In the wake of its layoffs, BuzzFeed reaffirmed to investors its prior guidance for Q4 2022, saying that it still expects “overall revenues in the range of $129 to $134 million” and “adjusted EBITDA in the range of $12.5 [million] to $17.5 million” for the period. Good stuff, right?

To a degree.

BuzzFeed is worth around $146 million today, per Yahoo Finance data. That means it’s trading at a revenue multiple close to 0.25x, if we take the top end of its Q4 revenue guidance and convert it into an annualized run rate. That’s not the sort of valuation you get when investors think that things are getting better.

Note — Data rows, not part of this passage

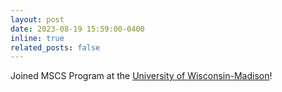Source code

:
 ```yaml
---
layout: post
date: 2023-08-19 15:59:00-0400
inline: true
related_posts: false
---
```


Joined MSCS Program at the [University of Wisconsin-Madison](https://www.wisc.edu/)!
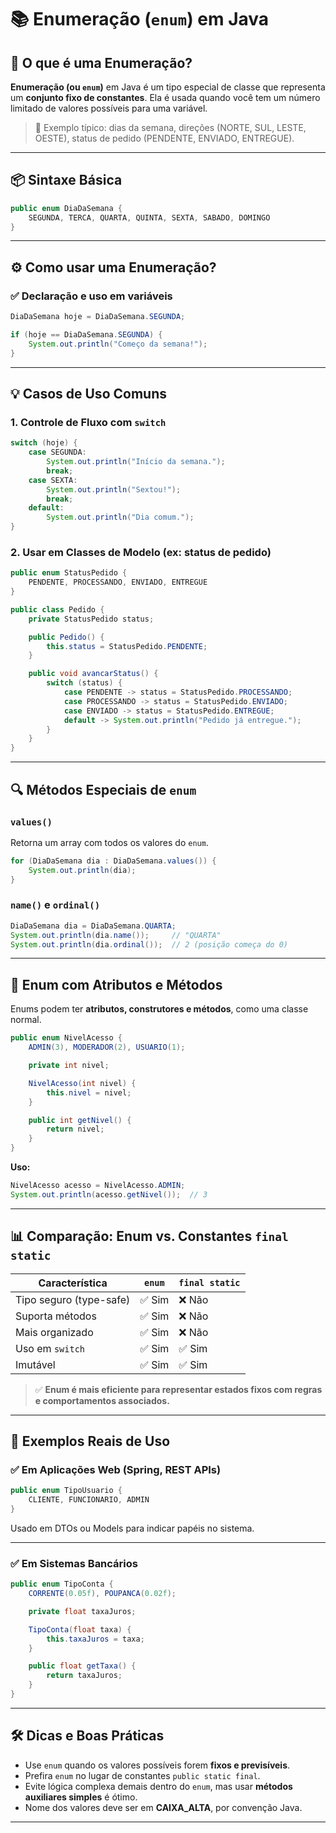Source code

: # 📚 Enumeração (`enum`) em Java

## 🔰 O que é uma Enumeração?

**Enumeração (ou `enum`)** em Java é um tipo especial de classe que representa um **conjunto fixo de constantes**. Ela é usada quando você tem um número limitado de valores possíveis para uma variável.

> 📌 Exemplo típico: dias da semana, direções (NORTE, SUL, LESTE, OESTE), status de pedido (PENDENTE, ENVIADO, ENTREGUE).

---

## 📦 Sintaxe Básica

```java
public enum DiaDaSemana {
    SEGUNDA, TERCA, QUARTA, QUINTA, SEXTA, SABADO, DOMINGO
}
```

---

## ⚙️ Como usar uma Enumeração?

### ✅ Declaração e uso em variáveis

```java
DiaDaSemana hoje = DiaDaSemana.SEGUNDA;

if (hoje == DiaDaSemana.SEGUNDA) {
    System.out.println("Começo da semana!");
}
```

---

## 💡 Casos de Uso Comuns

### 1. **Controle de Fluxo com `switch`**

```java
switch (hoje) {
    case SEGUNDA:
        System.out.println("Início da semana.");
        break;
    case SEXTA:
        System.out.println("Sextou!");
        break;
    default:
        System.out.println("Dia comum.");
}
```

### 2. **Usar em Classes de Modelo (ex: status de pedido)**

```java
public enum StatusPedido {
    PENDENTE, PROCESSANDO, ENVIADO, ENTREGUE
}

public class Pedido {
    private StatusPedido status;

    public Pedido() {
        this.status = StatusPedido.PENDENTE;
    }

    public void avancarStatus() {
        switch (status) {
            case PENDENTE -> status = StatusPedido.PROCESSANDO;
            case PROCESSANDO -> status = StatusPedido.ENVIADO;
            case ENVIADO -> status = StatusPedido.ENTREGUE;
            default -> System.out.println("Pedido já entregue.");
        }
    }
}
```

---

## 🔍 Métodos Especiais de `enum`

### `values()`

Retorna um array com todos os valores do `enum`.

```java
for (DiaDaSemana dia : DiaDaSemana.values()) {
    System.out.println(dia);
}
```

### `name()` e `ordinal()`

```java
DiaDaSemana dia = DiaDaSemana.QUARTA;
System.out.println(dia.name());     // "QUARTA"
System.out.println(dia.ordinal());  // 2 (posição começa do 0)
```

---

## 🧠 Enum com Atributos e Métodos

Enums podem ter **atributos, construtores e métodos**, como uma classe normal.

```java
public enum NivelAcesso {
    ADMIN(3), MODERADOR(2), USUARIO(1);

    private int nivel;

    NivelAcesso(int nivel) {
        this.nivel = nivel;
    }

    public int getNivel() {
        return nivel;
    }
}
```

**Uso:**

```java
NivelAcesso acesso = NivelAcesso.ADMIN;
System.out.println(acesso.getNivel());  // 3
```

---

## 📊 Comparação: Enum vs. Constantes `final static`

| Característica          | `enum` | `final static` |
| ----------------------- | ------ | -------------- |
| Tipo seguro (type-safe) | ✅ Sim  | ❌ Não          |
| Suporta métodos         | ✅ Sim  | ❌ Não          |
| Mais organizado         | ✅ Sim  | ❌ Não          |
| Uso em `switch`         | ✅ Sim  | ✅ Sim          |
| Imutável                | ✅ Sim  | ✅ Sim          |

> ✅ **Enum é mais eficiente para representar estados fixos com regras e comportamentos associados.**

---

## 🧪 Exemplos Reais de Uso

### ✅ Em Aplicações Web (Spring, REST APIs)

```java
public enum TipoUsuario {
    CLIENTE, FUNCIONARIO, ADMIN
}
```

Usado em DTOs ou Models para indicar papéis no sistema.

---

### ✅ Em Sistemas Bancários

```java
public enum TipoConta {
    CORRENTE(0.05f), POUPANCA(0.02f);

    private float taxaJuros;

    TipoConta(float taxa) {
        this.taxaJuros = taxa;
    }

    public float getTaxa() {
        return taxaJuros;
    }
}
```

---

## 🛠️ Dicas e Boas Práticas

* Use `enum` quando os valores possíveis forem **fixos e previsíveis**.
* Prefira `enum` no lugar de constantes `public static final`.
* Evite lógica complexa demais dentro do `enum`, mas usar **métodos auxiliares simples** é ótimo.
* Nome dos valores deve ser em **CAIXA\_ALTA**, por convenção Java.

---


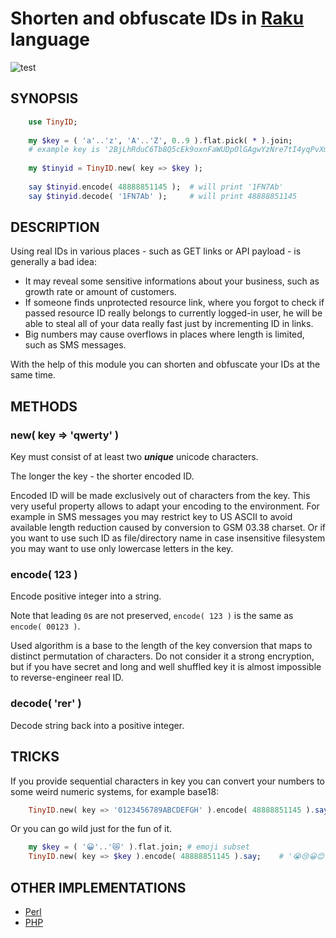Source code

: # Shorten and obfuscate IDs in [Raku](https://www.raku.org) language

![test](https://github.com/bbkr/TinyID/workflows/test/badge.svg)

## SYNOPSIS

```raku
    use TinyID;
    
    my $key = ( 'a'..'z', 'A'..'Z', 0..9 ).flat.pick( * ).join;
    # example key is '2BjLhRduC6Tb8Q5cEk9oxnFaWUDpOlGAgwYzNre7tI4yqPvXm0KSV1fJs3ZiHM'
    
    my $tinyid = TinyID.new( key => $key );
    
    say $tinyid.encode( 48888851145 );  # will print '1FN7Ab'
    say $tinyid.decode( '1FN7Ab' );     # will print 48888851145
```

## DESCRIPTION

Using real IDs in various places - such as GET links or API payload - is generally a bad idea:

* It may reveal some sensitive informations about your business, such as growth rate or amount of customers.
* If someone finds unprotected resource link, where you forgot to check if passed resource ID really belongs to currently logged-in user, he will be able to steal all of your data really fast just by incrementing ID in links.
* Big numbers may cause overflows in places where length is limited, such as SMS messages.

With the help of this module you can shorten and obfuscate your IDs at the same time.

## METHODS

### new( key => 'qwerty' )

Key must consist of at least two ***unique*** unicode characters.

The longer the key - the shorter encoded ID.

Encoded ID will be made exclusively out of characters from the key.
This very useful property allows to adapt your encoding to the environment.
For example in SMS messages you may restrict key to US ASCII to avoid available length reduction caused by conversion to GSM 03.38 charset.
Or if you want to use such ID as file/directory name in case insensitive filesystem you may want to use only lowercase letters in the key.

### encode( 123 )

Encode positive integer into a string.

Note that leading `0`s are not preserved, `encode( 123 )` is the same as `encode( 00123 )`.

Used algorithm is a base to the length of the key conversion that maps to distinct permutation of characters.
Do not consider it a strong encryption, but if you have secret and long and well shuffled key it is almost impossible to reverse-engineer real ID.

### decode( 'rer' )

Decode string back into a positive integer.

## TRICKS

If you provide sequential characters in key you can convert your numbers to some weird numeric systems, for example base18:

```raku
    TinyID.new( key => '0123456789ABCDEFGH' ).encode( 48888851145 ).say;    # '47F709HFF'
```

Or you can go wild just for the fun of it.

```raku
    my $key = ( '😀'..'😿' ).flat.join; # emoji subset
    TinyID.new( key => $key ).encode( 48888851145 ).say;    # '😭😢😀😊😫😉'
```

## OTHER IMPLEMENTATIONS

* [Perl](http://search.cpan.org/~bbkr/Integer-Tiny-0.3/lib/Integer/Tiny.pm)
* [PHP](https://github.com/krowinski/tinyID)
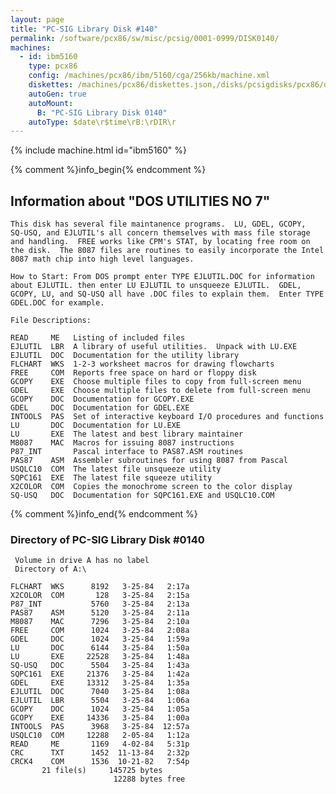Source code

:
 ```yaml
---
layout: page
title: "PC-SIG Library Disk #140"
permalink: /software/pcx86/sw/misc/pcsig/0001-0999/DISK0140/
machines:
  - id: ibm5160
    type: pcx86
    config: /machines/pcx86/ibm/5160/cga/256kb/machine.xml
    diskettes: /machines/pcx86/diskettes.json,/disks/pcsigdisks/pcx86/diskettes.json
    autoGen: true
    autoMount:
      B: "PC-SIG Library Disk 0140"
    autoType: $date\r$time\rB:\rDIR\r
---
```


{% include machine.html id="ibm5160" %}

{% comment %}info_begin{% endcomment %}

## Information about "DOS UTILITIES NO 7"

    This disk has several file maintanence programs.  LU, GDEL, GCOPY,
    SQ-USQ, and EJLUTIL's all concern themselves with mass file storage
    and handling.  FREE works like CPM's STAT, by locating free room on
    the disk.  The 8087 files are routines to easily incorporate the Intel
    8087 math chip into high level languages.
    
    How to Start: From DOS prompt enter TYPE EJLUTIL.DOC for information
    about EJLUTIL. then enter LU EJLUTIL to unsqueeze EJLUTIL.  GDEL,
    GCOPY, LU, and SQ-USQ all have .DOC files to explain them.  Enter TYPE
    GDEL.DOC for example.
    
    File Descriptions:
    
    READ     ME   Listing of included files
    EJLUTIL  LBR  A library of useful utilities.  Unpack with LU.EXE
    EJLUTIL  DOC  Documentation for the utility library
    FLCHART  WKS  1-2-3 worksheet macros for drawing flowcharts
    FREE     COM  Reports free space on hard or floppy disk
    GCOPY    EXE  Choose multiple files to copy from full-screen menu
    GDEL     EXE  Choose multiple files to delete from full-screen menu
    GCOPY    DOC  Documentation for GCOPY.EXE
    GDEL     DOC  Documentation for GDEL.EXE
    INTOOLS  PAS  Set of interactive keyboard I/O procedures and functions
    LU       DOC  Documentation for LU.EXE
    LU       EXE  The latest and best library maintainer
    M8087    MAC  Macros for issuing 8087 instructions
    P87_INT       Pascal interface to PAS87.ASM routines
    PAS87    ASM  Assembler subroutines for using 8087 from Pascal
    USQLC10  COM  The latest file unsqueeze utility
    SQPC161  EXE  The latest file squeeze utility
    X2COLOR  COM  Copies the monochrome screen to the color display
    SQ-USQ   DOC  Documentation for SQPC161.EXE and USQLC10.COM
{% comment %}info_end{% endcomment %}


### Directory of PC-SIG Library Disk #0140

     Volume in drive A has no label
     Directory of A:\

    FLCHART  WKS      8192   3-25-84   2:17a
    X2COLOR  COM       128   3-25-84   2:15a
    P87_INT           5760   3-25-84   2:13a
    PAS87    ASM      5120   3-25-84   2:11a
    M8087    MAC      7296   3-25-84   2:10a
    FREE     COM      1024   3-25-84   2:08a
    GDEL     DOC      1024   3-25-84   1:59a
    LU       DOC      6144   3-25-84   1:50a
    LU       EXE     22528   3-25-84   1:48a
    SQ-USQ   DOC      5504   3-25-84   1:43a
    SQPC161  EXE     21376   3-25-84   1:42a
    GDEL     EXE     13312   3-25-84   1:35a
    EJLUTIL  DOC      7040   3-25-84   1:08a
    EJLUTIL  LBR      5504   3-25-84   1:06a
    GCOPY    DOC      1024   3-25-84   1:05a
    GCOPY    EXE     14336   3-25-84   1:00a
    INTOOLS  PAS      3968   3-25-84  12:57a
    USQLC10  COM     12288   2-05-84   1:12a
    READ     ME       1169   4-02-84   5:31p
    CRC      TXT      1452  11-13-84   2:32p
    CRCK4    COM      1536  10-21-82   7:54p
           21 file(s)     145725 bytes
                           12288 bytes free
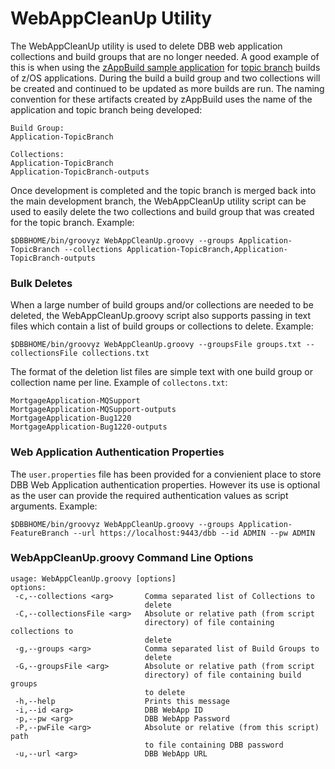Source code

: # WebAppCleanUp Utility

The WebAppCleanUp utility is used to delete DBB web application collections and build groups that are no longer needed. A good example of this is when using the [zAppBuild sample application](https://github.com/IBM/dbb-zappbuild) for [topic branch](https://git-scm.com/book/en/v2/Git-Branching-Branching-Workflows#_topic_branch) builds of z/OS applications. During the build a build group and two collections will be created and continued to be updated as more builds are run.  The naming convention for these artifacts created by zAppBuild uses the name of the application and topic branch being developed:
```
Build Group:
Application-TopicBranch

Collections:
Application-TopicBranch
Application-TopicBranch-outputs
```

Once development is completed and the topic branch is merged back into the main development branch, the WebAppCleanUp utility script can be used to easily delete the two collections and build group that was created for the topic branch.  Example:
```
$DBBHOME/bin/groovyz WebAppCleanUp.groovy --groups Application-TopicBranch --collections Application-TopicBranch,Application-TopicBranch-outputs
```

### Bulk Deletes
When a large number of build groups and/or collections are needed to be deleted, the WebAppCleanUp.groovy script also supports passing in text files which contain a list of build groups or collections to delete. Example:
```
$DBBHOME/bin/groovyz WebAppCleanUp.groovy --groupsFile groups.txt --collectionsFile collections.txt
```
The format of the deletion list files are simple text with one build group or collection name per line.  Example of `collectons.txt`:
```
MortgageApplication-MQSupport
MortgageApplication-MQSupport-outputs
MortgageApplication-Bug1220
MortgageApplication-Bug1220-outputs
```

### Web Application Authentication Properties
The `user.properties` file has been provided for a convienient place to store DBB Web Application authentication properties.  However its use is optional as the user can  provide the required authentication values as script arguments.  Example:
```
$DBBHOME/bin/groovyz WebAppCleanUp.groovy --groups Application-FeatureBranch --url https://localhost:9443/dbb --id ADMIN --pw ADMIN
``` 

### WebAppCleanUp.groovy Command Line Options
```
usage: WebAppCleanUp.groovy [options]
options:
 -c,--collections <arg>       Comma separated list of Collections to
                              delete
 -C,--collectionsFile <arg>   Absolute or relative path (from script
                              directory) of file containing collections to
                              delete
 -g,--groups <arg>            Comma separated list of Build Groups to
                              delete
 -G,--groupsFile <arg>        Absolute or relative path (from script
                              directory) of file containing build groups
                              to delete
 -h,--help                    Prints this message
 -i,--id <arg>                DBB WebApp ID
 -p,--pw <arg>                DBB WebApp Password
 -P,--pwFile <arg>            Absolute or relative (from this script) path
                              to file containing DBB password
 -u,--url <arg>               DBB WebApp URL
```
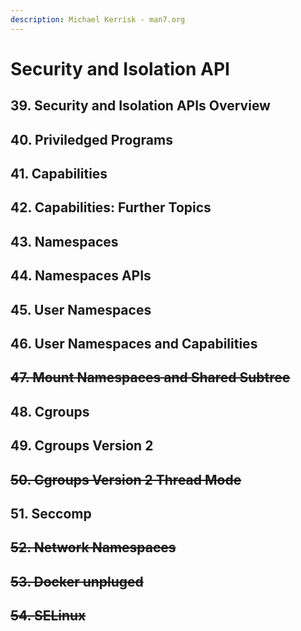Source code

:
 ```yaml
---
description: Michael Kerrisk - man7.org
---
```


# Security and Isolation API

## 39. Security and Isolation APIs Overview

## 40. Priviledged Programs

## 41. Capabilities

## 42. Capabilities: Further Topics

## 43. Namespaces

## 44. Namespaces APIs

## 45. User Namespaces

## 46. User Namespaces and Capabilities

## ~~47. Mount Namespaces and Shared Subtree~~

## 48. Cgroups

## 49. Cgroups Version 2

## ~~50. Cgroups Version 2 Thread Mode~~

## 51. Seccomp

## ~~52. Network Namespaces~~

## ~~53. Docker unpluged~~

## ~~54. SELinux~~

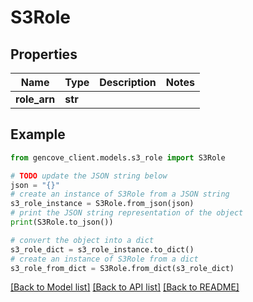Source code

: # S3Role


## Properties

Name | Type | Description | Notes
------------ | ------------- | ------------- | -------------
**role_arn** | **str** |  |

## Example

```python
from gencove_client.models.s3_role import S3Role

# TODO update the JSON string below
json = "{}"
# create an instance of S3Role from a JSON string
s3_role_instance = S3Role.from_json(json)
# print the JSON string representation of the object
print(S3Role.to_json())

# convert the object into a dict
s3_role_dict = s3_role_instance.to_dict()
# create an instance of S3Role from a dict
s3_role_from_dict = S3Role.from_dict(s3_role_dict)
```
[[Back to Model list]](../README.md#documentation-for-models) [[Back to API list]](../README.md#documentation-for-api-endpoints) [[Back to README]](../README.md)
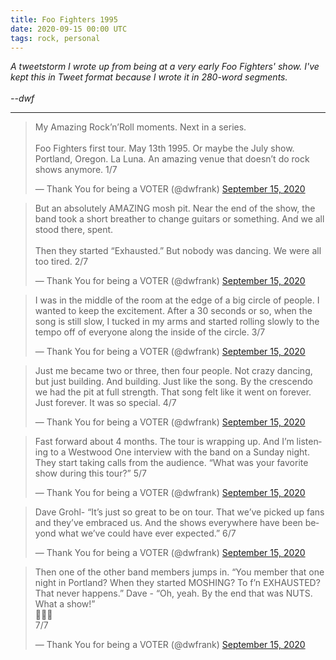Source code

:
 ```yaml
---
title: Foo Fighters 1995
date: 2020-09-15 00:00 UTC
tags: rock, personal
---
```


_A tweetstorm I wrote up from being at a very early Foo Fighters' show. I've kept this in Tweet format because I wrote it in 280-word segments.
<br/><br/>--dwf_ 

---
<script async src="https://platform.twitter.com/widgets.js" charset="utf-8"></script>

<blockquote class="twitter-tweet"><p lang="en" dir="ltr">My Amazing Rock’n’Roll moments. Next in a series. <br><br>Foo Fighters first tour. May 13th 1995. Or maybe the July show. Portland, Oregon. La Luna. An amazing venue that doesn’t do rock shows anymore. 1/7</p>&mdash; Thank You for being a VOTER (@dwfrank) <a href="https://twitter.com/dwfrank/status/1305724884052443136?ref_src=twsrc%5Etfw">September 15, 2020</a></blockquote> 

<blockquote class="twitter-tweet" data-conversation="none"><p lang="en" dir="ltr">But an absolutely AMAZING mosh pit. Near the end of the show, the band took a short breather to change guitars or something. And we all stood there, spent.<br><br>Then they started “Exhausted.” But nobody was dancing. We were all too tired. 2/7</p>&mdash; Thank You for being a VOTER (@dwfrank) <a href="https://twitter.com/dwfrank/status/1305724884799037440?ref_src=twsrc%5Etfw">September 15, 2020</a></blockquote>

<blockquote class="twitter-tweet" data-conversation="none"><p lang="en" dir="ltr">I was in the middle of the room at the edge of a big circle of people. I wanted to keep the excitement. After a 30 seconds or so, when the song is still slow, I tucked in my arms and started rolling slowly to the tempo off of everyone along the inside of the circle. 3/7</p>&mdash; Thank You for being a VOTER (@dwfrank) <a href="https://twitter.com/dwfrank/status/1305724885503602689?ref_src=twsrc%5Etfw">September 15, 2020</a></blockquote> 

<blockquote class="twitter-tweet" data-conversation="none"><p lang="en" dir="ltr">Just me became two or three, then four people. Not crazy dancing, but just building. And building. Just like the song. By the crescendo we had the pit at full strength. That song felt like it went on forever. Just forever. It was so special. 4/7</p>&mdash; Thank You for being a VOTER (@dwfrank) <a href="https://twitter.com/dwfrank/status/1305724886187302915?ref_src=twsrc%5Etfw">September 15, 2020</a></blockquote>

<blockquote class="twitter-tweet" data-conversation="none"><p lang="en" dir="ltr">Fast forward about 4 months. The tour is wrapping up. And I’m listening to a Westwood One interview with the band on a Sunday night. They start taking calls from the audience. “What was your favorite show during this tour?” 5/7</p>&mdash; Thank You for being a VOTER (@dwfrank) <a href="https://twitter.com/dwfrank/status/1305724886896144384?ref_src=twsrc%5Etfw">September 15, 2020</a></blockquote>

<blockquote class="twitter-tweet" data-conversation="none"><p lang="en" dir="ltr">Dave Grohl- “It’s just so great to be on tour. That we’ve picked up fans and they’ve embraced us. And the shows everywhere have been beyond what we’ve could have ever expected.” 6/7</p>&mdash; Thank You for being a VOTER (@dwfrank) <a href="https://twitter.com/dwfrank/status/1305724887579779072?ref_src=twsrc%5Etfw">September 15, 2020</a></blockquote>

<blockquote class="twitter-tweet" data-conversation="none"><p lang="en" dir="ltr">Then one of the other band members jumps in. “You member that one night in Portland? When they started MOSHING? To f’n EXHAUSTED? That never happens.” Dave - “Oh, yeah. By the end that was NUTS. What a show!”<br>🎸🕺🤘 <br>7/7</p>&mdash; Thank You for being a VOTER (@dwfrank) <a href="https://twitter.com/dwfrank/status/1305724888284504064?ref_src=twsrc%5Etfw">September 15, 2020</a></blockquote> 
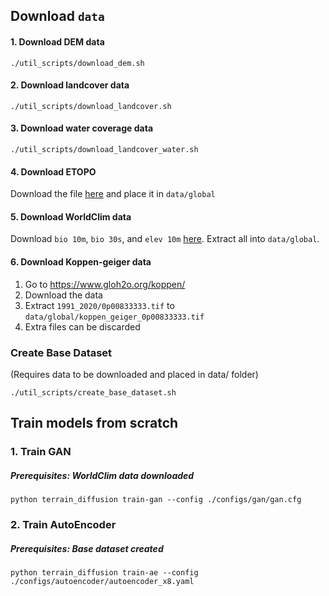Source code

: ## Download `data`

#### 1. Download DEM data

```./util_scripts/download_dem.sh```

#### 2. Download landcover data

```./util_scripts/download_landcover.sh```

#### 3. Download water coverage data

```./util_scripts/download_landcover_water.sh```

#### 4. Download ETOPO

Download the file [here](https://www.ngdc.noaa.gov/thredds/catalog/global/ETOPO2022/30s/30s_bed_elev_netcdf/catalog.html?dataset=globalDatasetScan/ETOPO2022/30s/30s_bed_elev_netcdf/ETOPO_2022_v1_30s_N90W180_bed.nc) and place it in `data/global`

#### 5. Download WorldClim data

Download `bio 10m`, `bio 30s`, and `elev 10m` [here](https://www.worldclim.org/data/worldclim21.html). Extract all into `data/global`.
#### 6. Download Koppen-geiger data

1. Go to https://www.gloh2o.org/koppen/
2. Download the data
3. Extract `1991_2020/0p00833333.tif` to `data/global/koppen_geiger_0p00833333.tif`
4. Extra files can be discarded

### Create Base Dataset
(Requires data to be downloaded and placed in data/ folder)

```./util_scripts/create_base_dataset.sh```


## Train models from scratch


### 1. Train GAN

##### Prerequisites: WorldClim data downloaded

```python terrain_diffusion train-gan --config ./configs/gan/gan.cfg```

### 2. Train AutoEncoder

##### Prerequisites: Base dataset created

```python terrain_diffusion train-ae --config ./configs/autoencoder/autoencoder_x8.yaml```

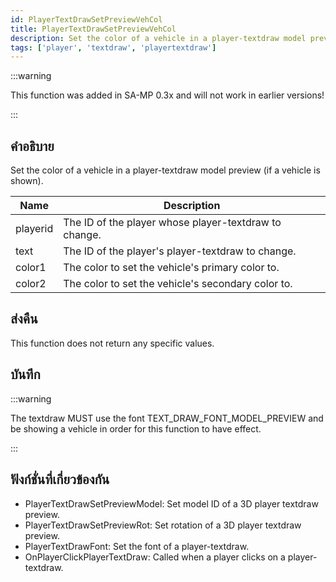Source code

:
 ```yaml
---
id: PlayerTextDrawSetPreviewVehCol
title: PlayerTextDrawSetPreviewVehCol
description: Set the color of a vehicle in a player-textdraw model preview (if a vehicle is shown).
tags: ['player', 'textdraw', 'playertextdraw']
---
```


:::warning

This function was added in SA-MP 0.3x and will not work in earlier versions!

:::

## คำอธิบาย

Set the color of a vehicle in a player-textdraw model preview (if a vehicle is shown).


| Name | Description |
|------|-------------|
|playerid | The ID of the player whose player-textdraw to change.|
|text | The ID of the player's player-textdraw to change.|
|color1 | The color to set the vehicle's primary color to.|
|color2 | The color to set the vehicle's secondary color to.|


## ส่งคืน

This function does not return any specific values.


## บันทึก

:::warning

The textdraw MUST use the font TEXT_DRAW_FONT_MODEL_PREVIEW and be showing a vehicle in order for this function to have effect.

:::


## ฟังก์ชั่นที่เกี่ยวข้องกัน


-  PlayerTextDrawSetPreviewModel: Set model ID of a 3D player textdraw preview.
-  PlayerTextDrawSetPreviewRot: Set rotation of a 3D player textdraw preview.
-  PlayerTextDrawFont: Set the font of a player-textdraw.
-  OnPlayerClickPlayerTextDraw: Called when a player clicks on a player-textdraw.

Indeed, this post is Q1-focused because we have known that the back half of 2022 was not a great time for advertising incomes. We got lots of information on that from tech giants and other companies alike to understand that point. But with media businesses — carrying a slimmer cash balance than major tech companies, meaning they’re more responsive to advertising market changes — ringing the alarm bell about their cost structures, and BuzzFeed affirming its Q4 guidance after slashing staff to cut future costs, you can infer what the first quarter of 2023 is going to look like.

As someone who works for a publication that generates good incomes from advertising and is part of a larger, also advertising-driven internet giant, this matters to my gig. I am not precisely an unbiased observer. (Worth noting here that I don’t have inside knowledge about TechCrunch’s financial results, let alone Yahoo’s, so please don’t read too much into my comment here apart from the fact that I am watching both out of curiosity and self-concern.) It’s not a great feeling to hear warning shots (earnings) followed by the sound of companies slamming on the brakes (layoffs) as we stare down another lap around the sun.

Just how bad will the Q1 ad market prove to be? The macro uncertainty and headwinds that tech majors noted are hardly going away. And companies that can see a bit into the future thanks to their advertising sales teams are cutting staff. It’s not a pretty picture. Buckle up for a mess.